- Release poster
- Genre: Documentary
- Directed by: Marina Zenovich
- Music by: Ariel Marx
- Country of origin: United States
- Original language: English
- No. of episodes: 3

Production
- Executive producers: Marina Zenovich; Alice Hines; Julia Nottingham; Sam Starbuck; P. G. Morgan; Todd Black; Jason Blumenthal; Jordan Edelstein;
- Producer: Hattie Bridges Webb
- Cinematography: Nick Higgins; Ben Bloodwell; Wolfgang Held;
- Editors: Erin Perri; Betsy Kagen; Eliot Goldner;
- Running time: 40–50 minutes
- Production companies: Dorothy Street Pictures; Escape Artists; PMZ Pictures; MGM Television; Amazon Studios;

Original release
- Network: Amazon Prime Video
- Release: October 6, 2023

= Desperately Seeking Soulmate: Escaping Twin Flames Universe =

2023 American TV documentary series

Desperately Seeking Soulmate: Escaping Twin Flames Universe is a 2023 American true crime documentary series directed and produced by Marina Zenovich. It explores the world of Twin Flames Universe, a cult run by Jeff and Shaleia Divine.

It premiered on October 6, 2023, on Amazon Prime Video. (Trailer)

==Premise==
Based on reporting by Alice Hines for Vanity Fair, the series explores the world of Twin Flames Universe, a cult run by Jeff and Shaleia Divine. Promising to match members with their perfect partners, former members describe extreme lengths they have taken in order to match with their partner.

==Episodes==

| No. | Title | Directed by | Original release date |
|---|---|---|---|
| 1 | "Welcome to the Party" | Marina Zenovich | October 6, 2023 |
| 2 | "Matchmakers" | Marina Zenovich | October 6, 2023 |
| 3 | "Two Halves of The Same Soul" | Marina Zenovich | October 6, 2023 |

==Production==
The series went through extensive research and fact checking to prevent potential legal action. Producers reached out to Jeff and Shaleia Divine but the couple declined to participate.
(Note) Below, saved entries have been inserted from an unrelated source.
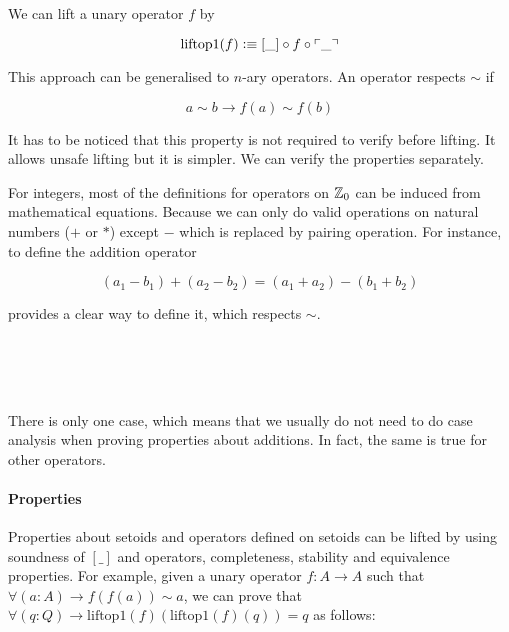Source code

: We can lift a unary operator $f$ by 

$$\text{liftop1}(f) \vcentcolon\equiv [\_] \circ f \circ \ulcorner\_\urcorner$$

This approach can be generalised to $n$-ary operators. An operator respects $\sim$ if


$$a \sim b \to f(a) \sim f(b)$$


It has to be noticed that this property is not required to verify before lifting.
It allows unsafe lifting but it is simpler. We can verify the properties separately. 

For integers, most of the definitions for operators on $\mathbb{Z}_0$ can be induced from mathematical equations. Because we can only do valid operations on natural numbers ($+$ or $*$) except $-$ which is replaced by pairing operation. For instance, to define the addition operator

$$(a_1 - b_1) + (a_2 - b_2) = (a_1 + a_2) - (b_1 + b_2)$$

provides a clear way to define it, which respects $\sim$.

\begin{code}
\\
\>\AgdaFunction{\_+\_} \AgdaSymbol{:}     \<%
\\
\>\AgdaSymbol{(} \AgdaInductiveConstructor{,} \AgdaSymbol{)} \AgdaFunction{+} \AgdaSymbol{(} \AgdaInductiveConstructor{,} \AgdaSymbol{)} \AgdaSymbol{=} \AgdaSymbol{(}  \AgdaSymbol{)} \AgdaInductiveConstructor{,} \AgdaSymbol{(}  \AgdaSymbol{)}\<%
\\
\end{code}

There is only one case, which means that we usually do not need to do case analysis when proving properties about additions. 
In fact, the same is true for other operators.



\paragraph{Properties}

Properties about setoids and operators defined on setoids can be lifted by using soundness of $[\_]$ and operators, completeness, stability and equivalence properties. 
For example, given a unary operator $f : A \to A$ such that $\forall (a : A) \to f (f (a)) \sim a$, we can prove that $\forall(q : Q) \to \text{liftop1}(f)(\text{liftop1}(f)(q)) = q$ as follows:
In June 2022, it was announced Amazon Prime Video had greenlit an untitled documentary series revolving around the Twin Flames Universe, based upon reporting for Vanity Fair by Alice Hines. In August 2023, it was announced the series had been titled Desperately Seeking Soulmate: Escaping Twin Flames Universe.

==Reception==
A Rolling Stone article compared Twin Flames Universe portrayal in Desperately Seeking Soulmates to other portrayals of prosperity gospel, such as HBO's The Righteous Gemstones.